### WHAT NEEDS TO BE DONE
Among the records that follow, count the lines where "sudo" appears, and state the count by itself.

Plain-text document sources

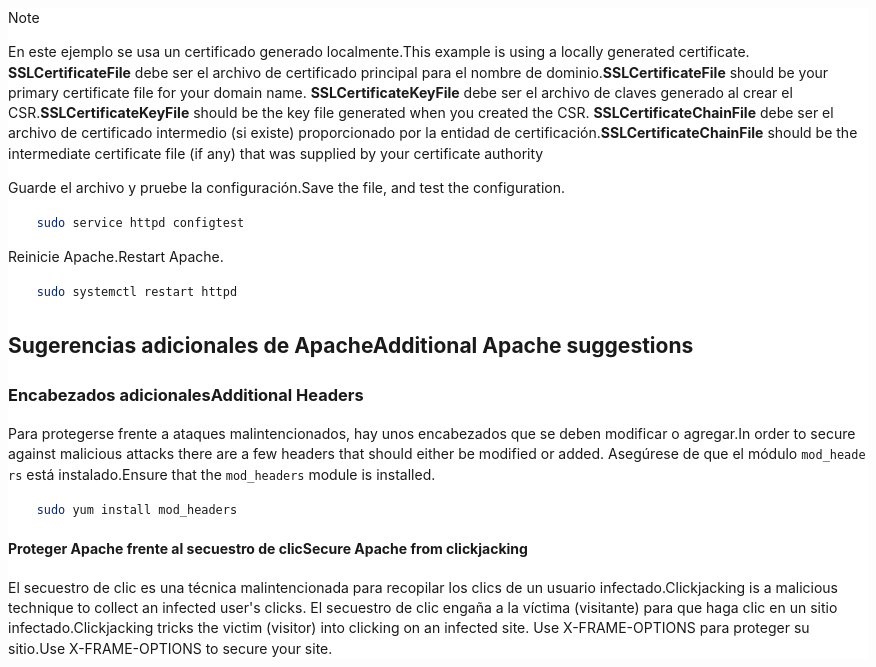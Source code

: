 > [!NOTE]
> <span data-ttu-id="67f55-178">En este ejemplo se usa un certificado generado localmente.</span><span class="sxs-lookup"><span data-stu-id="67f55-178">This example is using a locally generated certificate.</span></span> <span data-ttu-id="67f55-179">**SSLCertificateFile** debe ser el archivo de certificado principal para el nombre de dominio.</span><span class="sxs-lookup"><span data-stu-id="67f55-179">**SSLCertificateFile** should be your primary certificate file for your domain name.</span></span> <span data-ttu-id="67f55-180">**SSLCertificateKeyFile** debe ser el archivo de claves generado al crear el CSR.</span><span class="sxs-lookup"><span data-stu-id="67f55-180">**SSLCertificateKeyFile** should be the key file generated when you created the CSR.</span></span> <span data-ttu-id="67f55-181">**SSLCertificateChainFile** debe ser el archivo de certificado intermedio (si existe) proporcionado por la entidad de certificación.</span><span class="sxs-lookup"><span data-stu-id="67f55-181">**SSLCertificateChainFile** should be the intermediate certificate file (if any) that was supplied by your certificate authority</span></span>

<span data-ttu-id="67f55-182">Guarde el archivo y pruebe la configuración.</span><span class="sxs-lookup"><span data-stu-id="67f55-182">Save the file, and test the configuration.</span></span>

```bash
    sudo service httpd configtest
```

<span data-ttu-id="67f55-183">Reinicie Apache.</span><span class="sxs-lookup"><span data-stu-id="67f55-183">Restart Apache.</span></span>

```bash
    sudo systemctl restart httpd
```

## <a name="additional-apache-suggestions"></a><span data-ttu-id="67f55-184">Sugerencias adicionales de Apache</span><span class="sxs-lookup"><span data-stu-id="67f55-184">Additional Apache suggestions</span></span>

### <a name="additional-headers"></a><span data-ttu-id="67f55-185">Encabezados adicionales</span><span class="sxs-lookup"><span data-stu-id="67f55-185">Additional Headers</span></span> 
<span data-ttu-id="67f55-186">Para protegerse frente a ataques malintencionados, hay unos encabezados que se deben modificar o agregar.</span><span class="sxs-lookup"><span data-stu-id="67f55-186">In order to secure against malicious attacks there are a few headers that should either be modified or added.</span></span> <span data-ttu-id="67f55-187">Asegúrese de que el módulo `mod_headers` está instalado.</span><span class="sxs-lookup"><span data-stu-id="67f55-187">Ensure that the `mod_headers` module is installed.</span></span>

```bash
    sudo yum install mod_headers
```

#### <a name="secure-apache-from-clickjacking"></a><span data-ttu-id="67f55-188">Proteger Apache frente al secuestro de clic</span><span class="sxs-lookup"><span data-stu-id="67f55-188">Secure Apache from clickjacking</span></span>
<span data-ttu-id="67f55-189">El secuestro de clic es una técnica malintencionada para recopilar los clics de un usuario infectado.</span><span class="sxs-lookup"><span data-stu-id="67f55-189">Clickjacking is a malicious technique to collect an infected user's clicks.</span></span> <span data-ttu-id="67f55-190">El secuestro de clic engaña a la víctima (visitante) para que haga clic en un sitio infectado.</span><span class="sxs-lookup"><span data-stu-id="67f55-190">Clickjacking tricks the victim (visitor) into clicking on an infected site.</span></span> <span data-ttu-id="67f55-191">Use X-FRAME-OPTIONS para proteger su sitio.</span><span class="sxs-lookup"><span data-stu-id="67f55-191">Use X-FRAME-OPTIONS to secure your site.</span></span>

### SOLUTION TO THIS PROBLEM
3